В очередной версии истории русской революции (будь она кем-нибудь сочинена) главным героем вполне могла бы стать именно Надежда. А потом уже – ее супруг. Оснований для того достаточно. Скажем, марксистом Надя стала раньше Володи. Зачем, правда – загадка. Злые языки твердят: чтоб скорее сыскать умного жениха. Что, в общем-то, оправдалось. Впрочем, есть и другая версия: марксизм стал для не очень пылкой и романтичной, хотя и упрямой девушки отдушиной и вместилищем самых сокровенных грез. Или – того, что должно было бы быть на их месте. «Марксизм дал мне величайшее счастье, какого только может желать человек, – вспоминала годы первой «влюбленности» в некий книжный образ счастья Надежда Константиновна, – знание, куда надо идти, спокойную уверенность в конечном исходе дела, с которым связала свою жизнь».

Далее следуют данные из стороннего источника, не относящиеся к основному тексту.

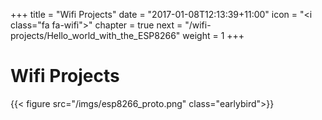 +++
title = "Wifi Projects"
date = "2017-01-08T12:13:39+11:00"
icon = "<i class=\"fa fa-wifi\"></i>"
chapter = true
next = "/wifi-projects/Hello_world_with_the_ESP8266"
weight = 1
+++

<!-- ### Chapter X -->

<!-- earlybird -->
<!-- lofi -->
<!-- mayfair -->
<!-- nashville -->
<!-- toaster -->

# Wifi Projects
{{< figure src="/imgs/esp8266_proto.png" class="earlybird">}}

<!-- Lorem ipsum -->

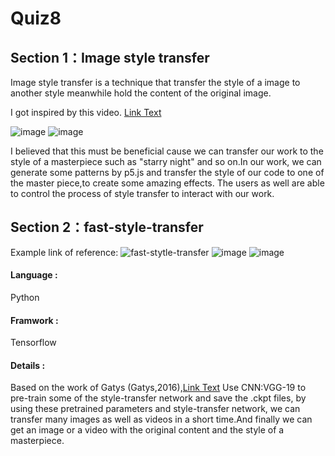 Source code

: # Quiz8
## Section 1：Image style transfer
  Image style transfer is a technique that transfer the style of a image to another style meanwhile hold the content of the original image.

  I got inspired by this video.
[Link Text](https://www.youtube.com/watch?v=Cqh8804Mq7g)

![image](https://github.com/IAPEY/czhu0121_9103_tut2/assets/129077906/12c9c307-599d-4dc7-bdfe-b2f19a31995e)
![image](https://github.com/IAPEY/czhu0121_9103_tut2/assets/129077906/3f181757-e06b-40d8-a043-48a9b24ec51c)

  I believed that this must be beneficial cause we can transfer our work to the style of a masterpiece such as "starry night" and so on.In our work, we can generate some patterns by p5.js and transfer the style of our code to one of the master piece,to create some amazing effects. The users as well are able to control the process of style transfer to interact with our work.

## Section 2：fast-style-transfer
  Example link of reference:
![fast-stytle-transfer](https://github.com/lengstrom/fast-style-transfer)
![image](https://github.com/IAPEY/czhu0121_9103_tut2/assets/129077906/150fc666-2b0c-46a8-9264-656eba9ae5fa)
![image](https://github.com/IAPEY/czhu0121_9103_tut2/assets/129077906/ddf20d34-75f1-4250-a94e-bfe67badd4a0)

#### Language :
Python
#### Framwork :
Tensorflow
#### Details :
Based on the work of Gatys (Gatys,2016),[Link Text](https://openaccess.thecvf.com/content_cvpr_2016/html/Gatys_Image_Style_Transfer_CVPR_2016_paper.html) Use CNN:VGG-19 to pre-train some of the style-transfer network and save the .ckpt files, by using these pretrained parameters and style-transfer network, we can transfer many images as well as videos in a short time.And finally we can get an image or a video with the original content and the style of a masterpiece.








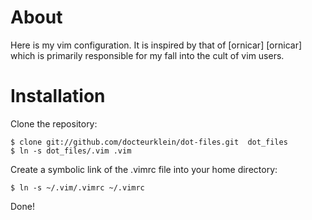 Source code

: About 
=====

Here is my vim configuration. It is inspired by that of [ornicar] [ornicar]
which is primarily responsible for my fall into the cult of vim users.

Installation 
============

Clone the repository:

    $ clone git://github.com/docteurklein/dot-files.git  dot_files
    $ ln -s dot_files/.vim .vim

Create a symbolic link of the .vimrc file into your home directory:

    $ ln -s ~/.vim/.vimrc ~/.vimrc

Done!

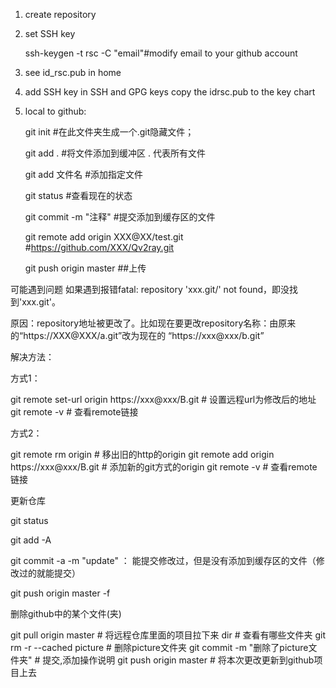 1. create repository

2. set SSH key
	
	ssh-keygen -t rsc -C "email"#modify email to your github account

3. see id\_rsc.pub	in home

4. add SSH key in SSH and GPG keys
	copy the idrsc.pub to the key chart

5. local to github:
	
	git init #在此文件夹生成一个.git隐藏文件；
	
	git add . #将文件添加到缓冲区 . 代表所有文件

	git add 文件名 #添加指定文件

	git status #查看现在的状态

	git commit -m "注释" #提交添加到缓存区的文件

	git remote add origin XXX@XX/test.git #https://github.com/XXX/Qv2ray.git

	git push origin master ##上传



可能遇到问题
如果遇到报错fatal: repository 'xxx.git/' not found，即没找到'xxx.git'。

原因：repository地址被更改了。比如现在要更改repository名称：由原来的“https://XXX@XXX/a.git”改为现在的 “https://xxx@xxx/b.git”

解决方法：

方式1：

git remote set-url origin https://xxx@xxx/B.git   # 设置远程url为修改后的地址
git remote -v    # 查看remote链接


方式2：

git remote rm origin # 移出旧的http的origin
git remote add origin https://xxx@xxx/B.git # 添加新的git方式的origin 
git remote -v    # 查看remote链接




更新仓库

git status

git add -A

git commit -a -m "update" ： 能提交修改过，但是没有添加到缓存区的文件（修改过的就能提交）

git push origin master -f


删除github中的某个文件(夹)

 git pull origin master  # 将远程仓库里面的项目拉下来
 dir  # 查看有哪些文件夹
 git rm -r --cached picture  # 删除picture文件夹
 git commit -m "删除了picture文件夹"  # 提交,添加操作说明
 git push origin master  # 将本次更改更新到github项目上去


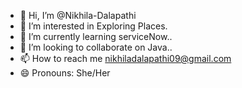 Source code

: - 👋 Hi, I’m @Nikhila-Dalapathi
- 👀 I’m interested in Exploring Places.
- 🌱 I’m currently learning serviceNow..
- 💞️ I’m looking to collaborate on Java..
- 📫 How to reach me nikhiladalapathi09@gmail.com
- 😄 Pronouns: She/Her

<!---
Nikhila-Dalapathi/Nikhila-Dalapathi is a ✨ special ✨ repository because its `README.md` (this file) appears on your GitHub profile.
You can click the Preview link to take a look at your changes.
--->
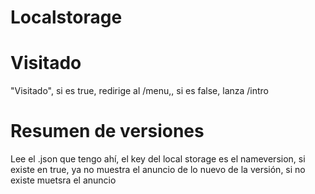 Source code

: # Localstorage

# Visitado
"Visitado", si es true, redirige al /menu,, si es false, lanza /intro

# Resumen de versiones
Lee el .json que tengo ahí, el key del local storage es el nameversion, si existe en true, ya no muestra el anuncio de lo nuevo de la versión, si no existe muetsra el anuncio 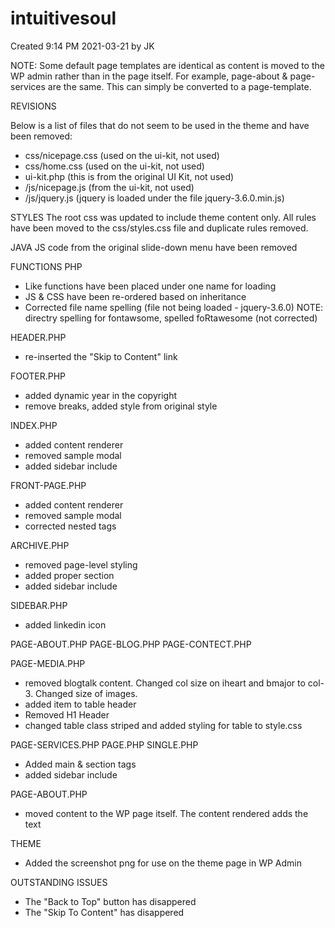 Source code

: # intuitivesoul

Created 9:14 PM 2021-03-21 by JK

NOTE: Some default page templates are identical as content is moved to the WP admin rather than in the page itself. For example, page-about & page-services are the same. This can simply be converted to a page-template.

REVISIONS

Below is a list of files that do not seem to be used in the theme and have been removed:
- css/nicepage.css (used on the ui-kit, not used)
- css/home.css (used on the ui-kit, not used)
- ui-kit.php (this is from the original UI Kit, not used)
- /js/nicepage.js (from the ui-kit, not used)
- /js/jquery.js (jquery is loaded under the file jquery-3.6.0.min.js)

STYLES
The root css was updated to include theme content only. All rules have been moved to the css/styles.css file and duplicate rules removed.

JAVA
JS code from the original slide-down menu have been removed

FUNCTIONS PHP
- Like functions have been placed under one name for loading
- JS & CSS have been re-ordered based on inheritance
- Corrected file name spelling (file not being loaded - jquery-3.6.0) NOTE: directry spelling for fontawsome, spelled foRtawesome (not corrected)

HEADER.PHP
- re-inserted the "Skip to Content" link

FOOTER.PHP
- added dynamic year in the copyright 
- remove breaks, added style from original style

INDEX.PHP
- added content renderer
- removed sample modal
- added sidebar include

FRONT-PAGE.PHP
- added content renderer
- removed sample modal
- corrected nested tags

ARCHIVE.PHP
- removed page-level styling
- added proper section
- added sidebar include

SIDEBAR.PHP
- added linkedin icon

PAGE-ABOUT.PHP
PAGE-BLOG.PHP
PAGE-CONTECT.PHP

PAGE-MEDIA.PHP
- removed blogtalk content.  Changed col size on iheart and bmajor to col-3.  Changed size of images.
- added item to table header
- Removed H1 Header
- changed table class striped and added styling for table to style.css

PAGE-SERVICES.PHP
PAGE.PHP
SINGLE.PHP
- Added main & section tags
- added sidebar include

PAGE-ABOUT.PHP
- moved content to the WP page itself. The content rendered adds the text

THEME
- Added the screenshot png for use on the theme page in WP Admin

OUTSTANDING ISSUES
- The "Back to Top" button has disappered
- The "Skip To Content" has disappered
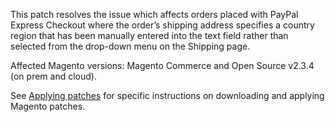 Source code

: This patch resolves the issue which affects orders placed with PayPal Express Checkout where the order’s shipping address specifies a country region that has been manually entered into the text field rather than selected from the drop-down menu on the Shipping page.

Affected Magento versions: Magento Commerce and Open Source v2.3.4 (on prem and cloud).

See [Applying patches](https://devdocs.magento.com/guides/v2.3/comp-mgr/patching.html) for specific instructions on downloading and applying Magento patches. 
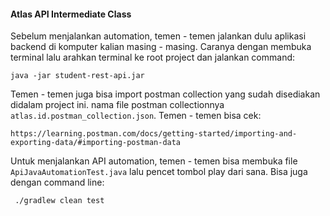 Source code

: #### Atlas API Intermediate Class

Sebelum menjalankan automation, temen - temen jalankan dulu aplikasi backend di komputer kalian masing - masing. Caranya dengan membuka terminal lalu arahkan terminal ke root project dan jalankan command:

`java -jar student-rest-api.jar`

Temen - temen juga bisa import postman collection yang sudah disediakan didalam project ini. nama file postman collectionnya `atlas.id.postman_collection.json`. Temen - temen bisa cek:
 
 `https://learning.postman.com/docs/getting-started/importing-and-exporting-data/#importing-postman-data`
 
 Untuk menjalankan API automation, temen - temen bisa membuka file `ApiJavaAutomationTest.java` lalu pencet tombol play dari sana. Bisa juga dengan command line:
 
 ` ./gradlew clean test`    
 
  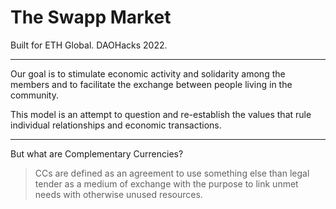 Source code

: # The Swapp Market
Built for ETH Global. DAOHacks 2022.

------

Our goal is to stimulate economic activity and solidarity among the members and to facilitate the exchange between people living in the community.

This model is an attempt to question and re-establish the values that rule individual relationships and economic transactions.

------

But what are Complementary Currencies?

> CCs are defined as an agreement
> to use something else than legal tender as a medium of exchange
> with the purpose to link unmet needs with otherwise unused resources. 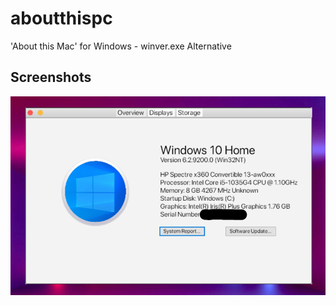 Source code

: # aboutthispc
'About this Mac' for Windows - winver.exe Alternative

## Screenshots

![Overview](https://github.com/BlueJay113/aboutthispc/blob/main/screenshot.png)
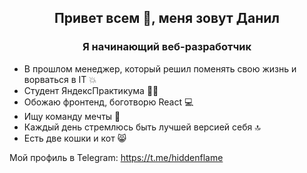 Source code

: <h2 align="center">Привет всем 👋, меня зовут Данил</h1>
<h3 align="center">Я начинающий веб-разработчик</h3>

- В прошлом менеджер, который решил поменять свою жизнь и ворваться в IT 💥
- Студент ЯндексПрактикума 👨‍🎓
- Обожаю фронтенд, боготворю React 💻
- Ищу команду мечты 🔎
- Каждый день стремлюсь быть лучшей версией себя 🔝
- Есть две кошки и кот 😸

Мой профиль в Telegram: https://t.me/hiddenflame


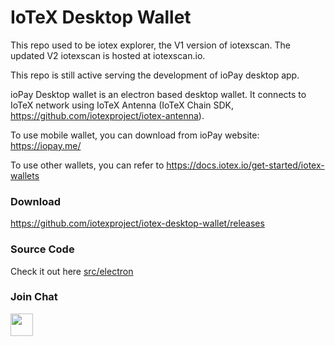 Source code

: # IoTeX Desktop Wallet

This repo used to be iotex explorer, the V1 version of iotexscan. The updated V2 iotexscan is hosted at iotexscan.io. 

This repo is still active serving the development of ioPay desktop app.

ioPay Desktop wallet is an electron based desktop wallet. It connects to IoTeX network using IoTeX Antenna (IoTeX Chain SDK, https://github.com/iotexproject/iotex-antenna). 

To use mobile wallet, you can download from ioPay website: https://iopay.me/

To use other wallets, you can refer to https://docs.iotex.io/get-started/iotex-wallets

### Download

https://github.com/iotexproject/iotex-desktop-wallet/releases

### Source Code 

Check it out here [src/electron](src/electron)


### Join Chat

<a href="https://iotex.io/devdiscord" target="_blank">
  <img src="https://github.com/iotexproject/halogrants/blob/880eea4af074b082a75608c7376bd7a8eaa1ac21/img/btn-discord.svg" height="36px">
</a>
</div>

Секрет горячей приверженности революционному учению у супругов был, пожалуй, не одинаков. Если Владимира в объятия бородатых ниспровергателей капитализма толкала ненависть к повесившему брата самодержцу, собственный бешеный темперамент, честолюбие и тяга к экстремальным теоретическим экзерсисам, то Надежда, судя по всему, отдавалась новой вере в недостижимую справедливость вполне бескорыстно и от души. Сначала Толстой, а потом Маркс заняли в сердце юной учительницы место церкви, религии, роль которых в ранние годы так старательно высмеивал надин отец. Да и не только он. Девушка страстно искала веру и отваженная молиться одному богу, научилась поклоняться другому. Жажда справедливости не давала ей покоя. Роскошь, праздность, сытость одних и боль, бедность и надрыв других. Жить с этим было невыносимо.
Физический труд и личное самоусовершенствование – вот выход, рассуждала вслед за Толстым Надежда. "Я все стала делать сама по дому, а летом исполняла тяжелую крестьянскую работу, – вспоминала первый "религиозный" опыт постижения благодати справедливого мироустройства Крупская. – Изгнала всякую роскошь из жизни, стала внимательной к людям, терпеливее. Но скоро я поняла, что от этого ничего не меняется, и несправедливые порядки будут продолжать по-прежнему существовать, сколько бы я ни надрывалась над работой".
Летний отпуск на природе в деревне проводится с томом "Капитала" в обнимку. Сложная книжка для девушки, но покоряется со второй, третьей попытки. "Благая весть" несётся питерским рабочим, в классы. Зерна сомнений падают на подготовленную почву. Ратовать за целостность самодержавия на рубеже веков считалось в просвещенной среде за моветон. В рабочей – тем более. Роль церкви упрощается до некоей сущности, отвечающей , как негодует молодая Крупская, за "всяческую муть".